The HMO healthcare also pays the hospitals and the doctors (within the network) an annual rate for each enrollee. For a group, a bigger amount is prepaid to the network units. If the group does not use the funds to the fullest, the remaining balance is the bonus for the network units. This process is also called ‘capitation.’
Based on the principles of optimizing medical costs for patients, HMO healthcare offers incentives to the doctors on the basis of their effectiveness. The Primary Care Physicist (PCP) acts as the gatekeepers. After assessment, they refer the patients to the right doctors. At the very onset, this cuts down the leg work of many who would otherwise spend considerable time trying to identify the problem they suffer from.
The incentive structure aims to contain the cost by encouraging the doctors to cure their patients as quickly and as economically as possible.
Being a closed network, the HMO structure limits the options for the patients. When proper care is not available in the network and the need for an outside-the-network doctor is imperative, the patients need to go through a tedious process of getting referrals or else lose the coverage for lapsing on the terms. This limitation has often led people to question the real motive of HMO structure.
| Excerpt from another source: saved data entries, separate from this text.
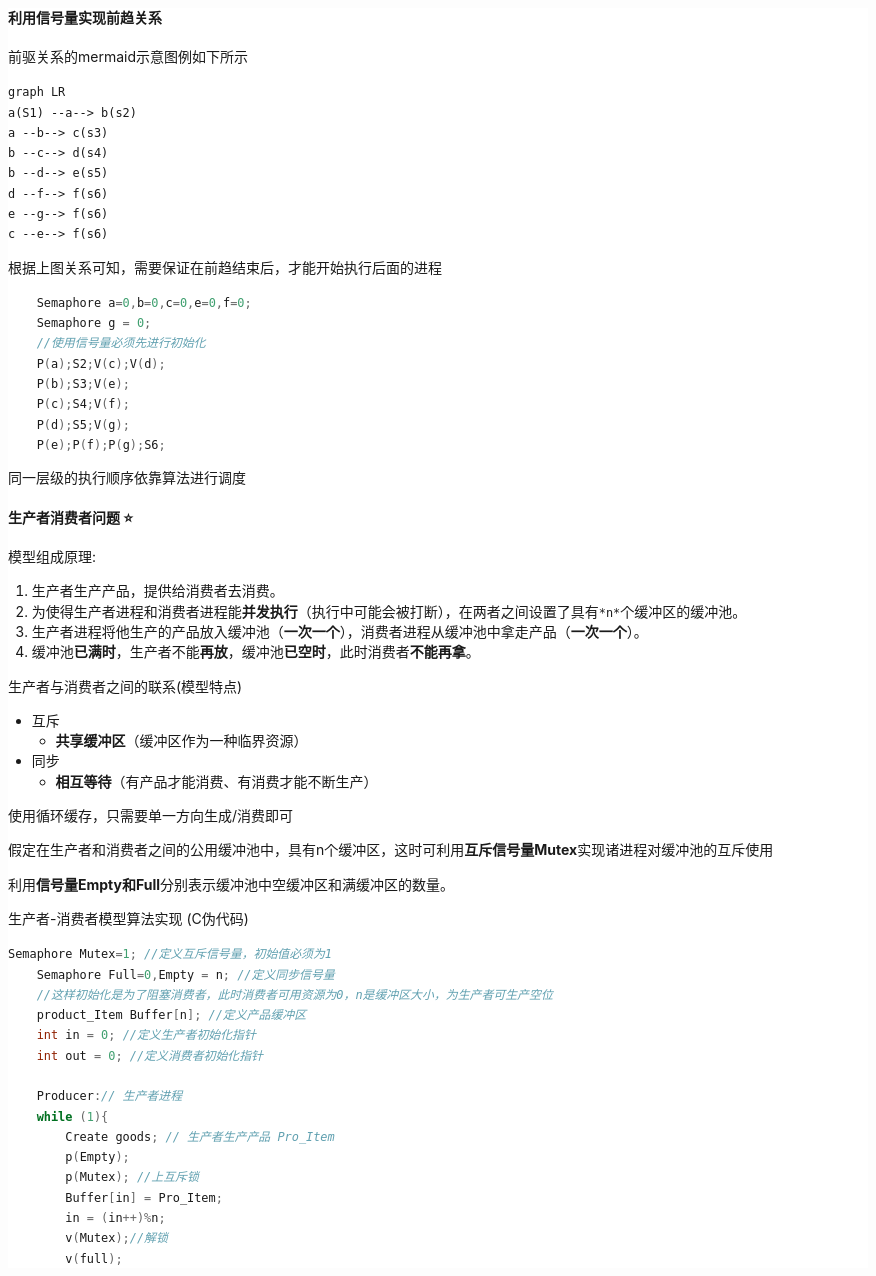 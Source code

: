 #### 利用信号量实现前趋关系

前驱关系的mermaid示意图例如下所示

```mermaid
graph LR
a(S1) --a--> b(s2)
a --b--> c(s3)
b --c--> d(s4)
b --d--> e(s5)
d --f--> f(s6)
e --g--> f(s6)
c --e--> f(s6)
```

根据上图关系可知，需要保证在前趋结束后，才能开始执行后面的进程

```C
    Semaphore a=0,b=0,c=0,e=0,f=0;
    Semaphore g = 0;
    //使用信号量必须先进行初始化
    P(a);S2;V(c);V(d);
	P(b);S3;V(e);
	P(c);S4;V(f);
	P(d);S5;V(g);
	P(e);P(f);P(g);S6;
```

同一层级的执行顺序依靠算法进行调度

#### 生产者消费者问题 :star:

模型组成原理:
1. 生产者生产产品，提供给消费者去消费。  
2. 为使得生产者进程和消费者进程能**并发执行**（执行中可能会被打断），在两者之间设置了具有`*n*`个缓冲区的缓冲池。  
3. 生产者进程将他生产的产品放入缓冲池（**一次一个**），消费者进程从缓冲池中拿走产品（**一次一个**）。  
4. 缓冲池**已满时**，生产者不能**再放**，缓冲池**已空时**，此时消费者**不能再拿**。

生产者与消费者之间的联系(模型特点)
- 互斥
  - **共享缓冲区**（缓冲区作为一种临界资源）
- 同步
  - **相互等待**（有产品才能消费、有消费才能不断生产）


使用循环缓存，只需要单一方向生成/消费即可

假定在生产者和消费者之间的公用缓冲池中，具有n个缓冲区，这时可利用**互斥信号量Mutex**实现诸进程对缓冲池的互斥使用

利用**信号量Empty和Full**分别表示缓冲池中空缓冲区和满缓冲区的数量。

生产者-消费者模型算法实现 (C伪代码)

```C
Semaphore Mutex=1; //定义互斥信号量，初始值必须为1
    Semaphore Full=0,Empty = n; //定义同步信号量
    //这样初始化是为了阻塞消费者，此时消费者可用资源为0，n是缓冲区大小，为生产者可生产空位
    product_Item Buffer[n]; //定义产品缓冲区
    int in = 0; //定义生产者初始化指针
    int out = 0; //定义消费者初始化指针
    
    Producer:// 生产者进程
    while (1){
        Create goods; // 生产者生产产品 Pro_Item
        p(Empty);
        p(Mutex); //上互斥锁
        Buffer[in] = Pro_Item;
        in = (in++)%n;
        v(Mutex);//解锁
        v(full);
```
However, in a bid to overcome such criticism, California became the first state in the US to revamp the HMO structure and ensure quicker check ups and follow ups. As per the new guidelines, the HMO patients will be seen by a general practitioner within 10 days and within two weeks by specialists.
The new HMO healthcare rules also facilitate call backs within 30 minutes and an availability of doctors 24X7. However, all these reforms indicate a trend towards higher HMO healthcare premiums.